The Irish Creamery Milk Suppliers' Association (ICMSA) has said that questions have been raised about the grading and pricing systems operated by some beef factories.
The comments following the publication of the Department of Agriculture, Food and the Marine (DAFM) Beef Carcase Classification and Price Reporting Annual Report for 2025.
The report contains data on the Irish beef industry and shows different trends that have been materialising over the past decade.
Responding to the report, the ICMSA has claimed that the "failure" to supervise grading and data collection in some beef factories is "likely costing farmers millions".
Chair of the ICMSA Livestock Committee Michael O'Connell said that the report shows several DAFM-approved beef factories are exempt from mechanical classification and price reporting which he said is "so alarming".
"Over the past few weeks and months, the subjects of traceability and transparency have been the first subject farmers talk about wherever they meet and the core principle that farmers feel has been violated is the one that says that you must have the same rule for everybody," he said.
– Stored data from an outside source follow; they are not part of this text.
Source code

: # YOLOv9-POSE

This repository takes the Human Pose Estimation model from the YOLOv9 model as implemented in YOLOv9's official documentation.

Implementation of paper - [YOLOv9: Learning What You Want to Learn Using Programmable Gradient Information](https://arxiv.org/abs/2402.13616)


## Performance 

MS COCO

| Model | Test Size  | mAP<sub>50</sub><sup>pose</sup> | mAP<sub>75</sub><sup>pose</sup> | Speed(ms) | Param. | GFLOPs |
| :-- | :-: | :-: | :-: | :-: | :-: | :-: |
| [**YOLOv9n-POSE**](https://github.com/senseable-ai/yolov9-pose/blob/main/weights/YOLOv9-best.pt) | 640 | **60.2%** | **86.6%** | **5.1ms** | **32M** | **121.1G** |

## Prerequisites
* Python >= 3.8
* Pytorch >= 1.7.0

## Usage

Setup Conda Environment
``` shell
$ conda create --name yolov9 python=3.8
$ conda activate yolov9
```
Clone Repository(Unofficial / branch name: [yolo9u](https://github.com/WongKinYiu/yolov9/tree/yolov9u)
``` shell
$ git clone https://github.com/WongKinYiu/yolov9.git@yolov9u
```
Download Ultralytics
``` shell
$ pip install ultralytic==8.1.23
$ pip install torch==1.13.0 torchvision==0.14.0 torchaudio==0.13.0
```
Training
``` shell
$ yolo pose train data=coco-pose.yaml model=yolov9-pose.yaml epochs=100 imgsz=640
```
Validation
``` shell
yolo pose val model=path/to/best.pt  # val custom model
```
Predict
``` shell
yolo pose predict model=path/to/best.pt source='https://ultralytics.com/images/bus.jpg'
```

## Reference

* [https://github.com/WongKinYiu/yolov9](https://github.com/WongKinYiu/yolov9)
"There must be full transparency from all meat processing plants on how they report pricing and carcase classification," he added.
O'Connell claimed that six beef factories out of a total of 35 DAFM-approved factories are not reporting prices to the department on a weekly basis.
“These factories are deemed to be slaughtering less than 20,000 cattle per annum accounting for a small percentage of the national kill, approximately 5.1%. But based on 2025 total throughput, we are still talking about 81,000 cattle.
"So this is not ‘just a few head’ and we have members who are part of processor sustainability programmes whose base price is based on reported prices paid or average quote prices published on farming media - if those 81,000 cattle prices per annum are not even accounted for, how does that affect farmer base price?
"These factories are, in general, independent processors who – again, generally - pay slightly more on a weekly basis than the ‘big players’ to source cattle because they don’t have factory owned feedlots or contracted feedlots.
"If these higher-paying factories are included, you should be seeing a positive shift in terms of base prices based on farming publications.
"Again, it is the Department who provides this information to the media and ICMSA thinks it must be a fully transparent system that’s based on the prices paid by all beef processing plants," he said.
The ICMSA Livestock chair said the report has also highlighted the number of inspections carried out and the number of carcasses checked in beef factories.
"During 2024, a total of 702 factories had carcass classification and grading checks versus 670 factory inspections in 2025. That’s not acceptable; it’s a reduction of just under 7,000 carcasses from what was already a very low number," he said.
O’Connell believes this report "shows no basis for farmer confidence in a system".
"A total of 55,569 carcasses inspected out of a total throughput of 1,592,861 is only 3.4% of the total. What about the other 96-odd%?" he asked.
The ICMSA Livestock chair said that "there needs to be full-time department of agriculture staff in each processing plant regardless how big or small".